Data provided ::
* * *

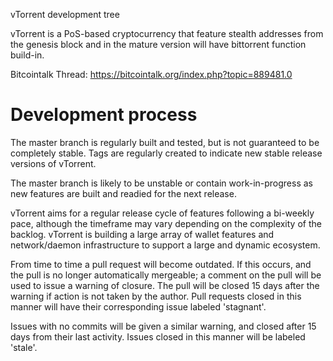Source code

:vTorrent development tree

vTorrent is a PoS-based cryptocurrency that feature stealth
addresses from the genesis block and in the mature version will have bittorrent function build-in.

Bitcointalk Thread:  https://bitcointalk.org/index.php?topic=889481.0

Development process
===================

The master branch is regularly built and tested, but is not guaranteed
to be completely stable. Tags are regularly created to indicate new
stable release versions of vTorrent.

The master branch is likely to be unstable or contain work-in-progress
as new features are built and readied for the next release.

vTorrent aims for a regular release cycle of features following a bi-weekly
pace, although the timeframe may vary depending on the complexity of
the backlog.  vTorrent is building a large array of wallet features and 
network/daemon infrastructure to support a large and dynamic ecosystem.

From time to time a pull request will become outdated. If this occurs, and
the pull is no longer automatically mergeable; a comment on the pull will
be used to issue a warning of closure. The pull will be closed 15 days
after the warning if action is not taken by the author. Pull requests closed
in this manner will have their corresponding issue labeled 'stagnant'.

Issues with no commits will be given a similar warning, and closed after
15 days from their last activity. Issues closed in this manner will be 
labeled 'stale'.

* * *

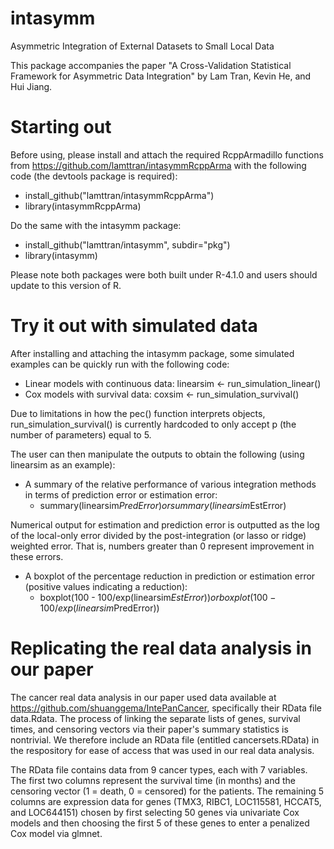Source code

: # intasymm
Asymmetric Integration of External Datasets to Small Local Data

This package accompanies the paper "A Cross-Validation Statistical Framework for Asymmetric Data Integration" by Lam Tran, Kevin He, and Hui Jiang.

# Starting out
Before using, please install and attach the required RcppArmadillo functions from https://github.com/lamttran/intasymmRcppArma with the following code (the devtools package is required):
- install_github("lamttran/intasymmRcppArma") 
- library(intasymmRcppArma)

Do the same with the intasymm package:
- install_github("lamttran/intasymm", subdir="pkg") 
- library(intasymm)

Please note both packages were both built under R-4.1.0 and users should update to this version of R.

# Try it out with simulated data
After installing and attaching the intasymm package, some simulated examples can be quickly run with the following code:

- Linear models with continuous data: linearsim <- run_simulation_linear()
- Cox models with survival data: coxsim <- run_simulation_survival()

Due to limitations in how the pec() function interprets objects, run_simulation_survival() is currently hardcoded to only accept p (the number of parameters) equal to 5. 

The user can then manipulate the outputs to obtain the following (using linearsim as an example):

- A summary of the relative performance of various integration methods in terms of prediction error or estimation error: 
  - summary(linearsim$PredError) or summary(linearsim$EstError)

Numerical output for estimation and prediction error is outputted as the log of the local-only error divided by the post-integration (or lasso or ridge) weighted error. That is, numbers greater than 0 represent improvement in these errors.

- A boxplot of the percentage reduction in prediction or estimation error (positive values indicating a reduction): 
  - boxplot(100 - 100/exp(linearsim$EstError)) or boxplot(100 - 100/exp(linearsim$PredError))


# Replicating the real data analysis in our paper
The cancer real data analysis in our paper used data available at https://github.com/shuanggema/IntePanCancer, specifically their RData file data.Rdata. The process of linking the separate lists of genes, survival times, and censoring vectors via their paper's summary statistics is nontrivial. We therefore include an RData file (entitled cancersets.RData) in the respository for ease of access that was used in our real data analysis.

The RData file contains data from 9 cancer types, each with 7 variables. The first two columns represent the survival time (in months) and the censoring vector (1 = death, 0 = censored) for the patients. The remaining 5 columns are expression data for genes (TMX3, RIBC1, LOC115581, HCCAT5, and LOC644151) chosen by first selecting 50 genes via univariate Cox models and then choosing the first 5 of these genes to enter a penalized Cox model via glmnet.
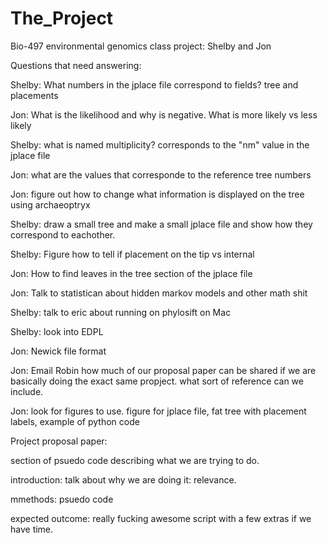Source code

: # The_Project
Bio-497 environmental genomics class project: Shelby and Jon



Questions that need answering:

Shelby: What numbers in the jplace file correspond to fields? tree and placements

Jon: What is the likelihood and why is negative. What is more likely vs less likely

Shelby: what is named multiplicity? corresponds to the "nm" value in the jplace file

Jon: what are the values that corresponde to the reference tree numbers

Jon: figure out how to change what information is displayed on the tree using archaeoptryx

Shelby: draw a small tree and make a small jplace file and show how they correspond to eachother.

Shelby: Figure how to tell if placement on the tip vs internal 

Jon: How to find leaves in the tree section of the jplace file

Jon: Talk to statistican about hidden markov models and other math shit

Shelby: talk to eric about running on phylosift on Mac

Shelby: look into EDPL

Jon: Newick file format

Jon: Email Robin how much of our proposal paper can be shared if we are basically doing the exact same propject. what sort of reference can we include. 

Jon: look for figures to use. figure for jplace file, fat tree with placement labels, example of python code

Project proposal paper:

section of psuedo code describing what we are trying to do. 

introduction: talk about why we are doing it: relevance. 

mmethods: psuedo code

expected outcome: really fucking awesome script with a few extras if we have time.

* * *

Work required :: In the listing above, find the line with "The RData file" and the line with "Questions that need". Set down both and every line between them, minus the pictures.

Task answer ::
The RData file contains data from 9 cancer types, each with 7 variables. The first two columns represent the survival time (in months) and the censoring vector (1 = death, 0 = censored) for the patients. The remaining 5 columns are expression data for genes (TMX3, RIBC1, LOC115581, HCCAT5, and LOC644151) chosen by first selecting 50 genes via univariate Cox models and then choosing the first 5 of these genes to enter a penalized Cox model via glmnet.
Source code

: # The_Project
Bio-497 environmental genomics class project: Shelby and Jon



Questions that need answering:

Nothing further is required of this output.